TASK: Return the following from the records below: each line, word for word, starting with the line that contains "## 7.105.210 - Realignment" and going on through the line that contains "For extreme risk", with nothing outside that range.

INPUT DATA below:

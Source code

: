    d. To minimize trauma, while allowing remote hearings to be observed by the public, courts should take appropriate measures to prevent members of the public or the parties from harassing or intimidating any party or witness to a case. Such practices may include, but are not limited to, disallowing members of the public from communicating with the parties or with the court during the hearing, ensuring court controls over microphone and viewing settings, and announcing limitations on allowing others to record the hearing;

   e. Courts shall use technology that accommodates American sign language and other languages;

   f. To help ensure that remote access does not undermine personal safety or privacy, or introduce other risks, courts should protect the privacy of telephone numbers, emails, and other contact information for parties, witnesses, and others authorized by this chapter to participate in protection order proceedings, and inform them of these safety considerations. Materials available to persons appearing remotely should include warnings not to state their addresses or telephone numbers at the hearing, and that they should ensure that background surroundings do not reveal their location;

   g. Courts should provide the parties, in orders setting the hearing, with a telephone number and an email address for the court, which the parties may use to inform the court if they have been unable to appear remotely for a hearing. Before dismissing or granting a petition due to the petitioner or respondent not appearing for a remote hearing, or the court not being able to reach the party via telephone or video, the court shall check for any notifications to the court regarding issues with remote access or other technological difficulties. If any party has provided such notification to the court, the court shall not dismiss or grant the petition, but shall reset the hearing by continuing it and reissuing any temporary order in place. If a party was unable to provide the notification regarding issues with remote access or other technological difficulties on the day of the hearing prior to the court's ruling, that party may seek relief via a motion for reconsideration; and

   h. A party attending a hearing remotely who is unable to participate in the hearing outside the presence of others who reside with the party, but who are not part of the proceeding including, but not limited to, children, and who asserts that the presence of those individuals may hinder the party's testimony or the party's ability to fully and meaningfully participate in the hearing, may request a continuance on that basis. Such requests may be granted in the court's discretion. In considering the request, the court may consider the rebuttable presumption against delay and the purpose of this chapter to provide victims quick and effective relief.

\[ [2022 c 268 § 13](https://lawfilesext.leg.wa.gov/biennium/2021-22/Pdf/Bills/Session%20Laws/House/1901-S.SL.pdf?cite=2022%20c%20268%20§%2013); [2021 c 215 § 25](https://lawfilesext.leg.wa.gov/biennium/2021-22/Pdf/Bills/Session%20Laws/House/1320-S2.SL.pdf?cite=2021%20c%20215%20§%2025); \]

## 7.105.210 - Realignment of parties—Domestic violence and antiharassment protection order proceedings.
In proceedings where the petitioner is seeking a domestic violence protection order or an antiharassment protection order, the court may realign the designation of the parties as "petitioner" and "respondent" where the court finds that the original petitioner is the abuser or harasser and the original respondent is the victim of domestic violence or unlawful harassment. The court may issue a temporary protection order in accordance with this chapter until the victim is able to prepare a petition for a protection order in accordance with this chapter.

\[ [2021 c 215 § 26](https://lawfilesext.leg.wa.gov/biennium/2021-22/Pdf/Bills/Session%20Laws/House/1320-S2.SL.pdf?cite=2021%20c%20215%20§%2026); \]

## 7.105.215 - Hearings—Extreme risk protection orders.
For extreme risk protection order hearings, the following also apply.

End of INPUT DATA.
INPUT DATA below:

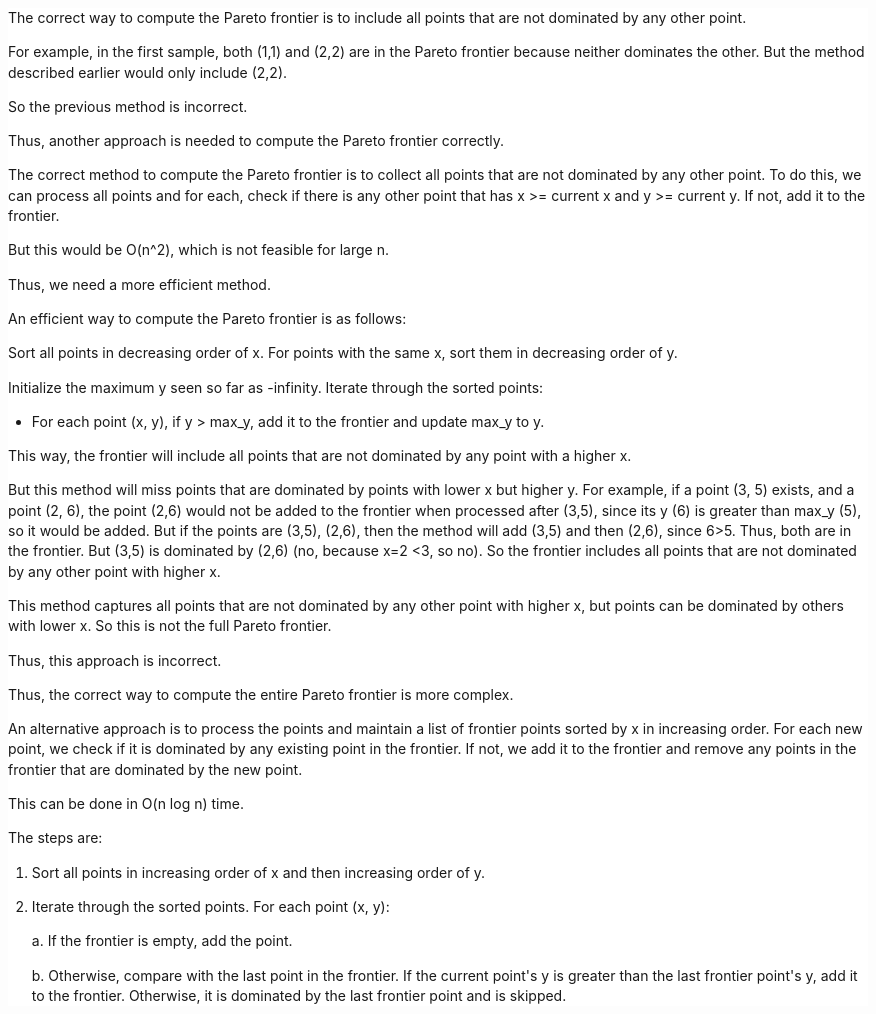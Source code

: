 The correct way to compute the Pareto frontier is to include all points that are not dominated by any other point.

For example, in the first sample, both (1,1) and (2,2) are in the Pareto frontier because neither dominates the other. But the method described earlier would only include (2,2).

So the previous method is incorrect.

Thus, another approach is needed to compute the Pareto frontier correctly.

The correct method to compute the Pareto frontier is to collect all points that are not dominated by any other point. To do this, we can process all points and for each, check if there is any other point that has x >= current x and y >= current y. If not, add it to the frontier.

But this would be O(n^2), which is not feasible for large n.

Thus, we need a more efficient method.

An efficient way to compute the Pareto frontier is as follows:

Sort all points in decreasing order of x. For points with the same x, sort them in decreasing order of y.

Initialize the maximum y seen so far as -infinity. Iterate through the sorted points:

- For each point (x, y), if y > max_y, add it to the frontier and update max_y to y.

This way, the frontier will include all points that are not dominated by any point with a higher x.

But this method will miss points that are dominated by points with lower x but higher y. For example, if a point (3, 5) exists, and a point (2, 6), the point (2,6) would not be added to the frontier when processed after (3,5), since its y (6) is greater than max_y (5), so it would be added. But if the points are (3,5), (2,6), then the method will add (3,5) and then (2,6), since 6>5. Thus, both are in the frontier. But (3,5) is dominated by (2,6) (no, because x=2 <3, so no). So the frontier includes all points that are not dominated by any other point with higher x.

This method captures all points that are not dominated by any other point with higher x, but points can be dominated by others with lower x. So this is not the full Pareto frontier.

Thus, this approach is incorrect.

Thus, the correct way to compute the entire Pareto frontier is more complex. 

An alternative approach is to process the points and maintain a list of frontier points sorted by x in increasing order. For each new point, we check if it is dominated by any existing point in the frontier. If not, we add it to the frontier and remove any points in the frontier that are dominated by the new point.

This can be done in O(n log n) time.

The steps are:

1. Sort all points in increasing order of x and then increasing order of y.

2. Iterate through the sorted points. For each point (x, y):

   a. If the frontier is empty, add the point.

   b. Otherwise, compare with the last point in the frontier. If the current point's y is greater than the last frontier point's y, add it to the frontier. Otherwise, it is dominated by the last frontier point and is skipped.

End of INPUT DATA.

RESPONSE:
## 7.105.210 - Realignment of parties—Domestic violence and antiharassment protection order proceedings.
In proceedings where the petitioner is seeking a domestic violence protection order or an antiharassment protection order, the court may realign the designation of the parties as "petitioner" and "respondent" where the court finds that the original petitioner is the abuser or harasser and the original respondent is the victim of domestic violence or unlawful harassment. The court may issue a temporary protection order in accordance with this chapter until the victim is able to prepare a petition for a protection order in accordance with this chapter.

\[ [2021 c 215 § 26](https://lawfilesext.leg.wa.gov/biennium/2021-22/Pdf/Bills/Session%20Laws/House/1320-S2.SL.pdf?cite=2021%20c%20215%20§%2026); \]

## 7.105.215 - Hearings—Extreme risk protection orders.
For extreme risk protection order hearings, the following also apply.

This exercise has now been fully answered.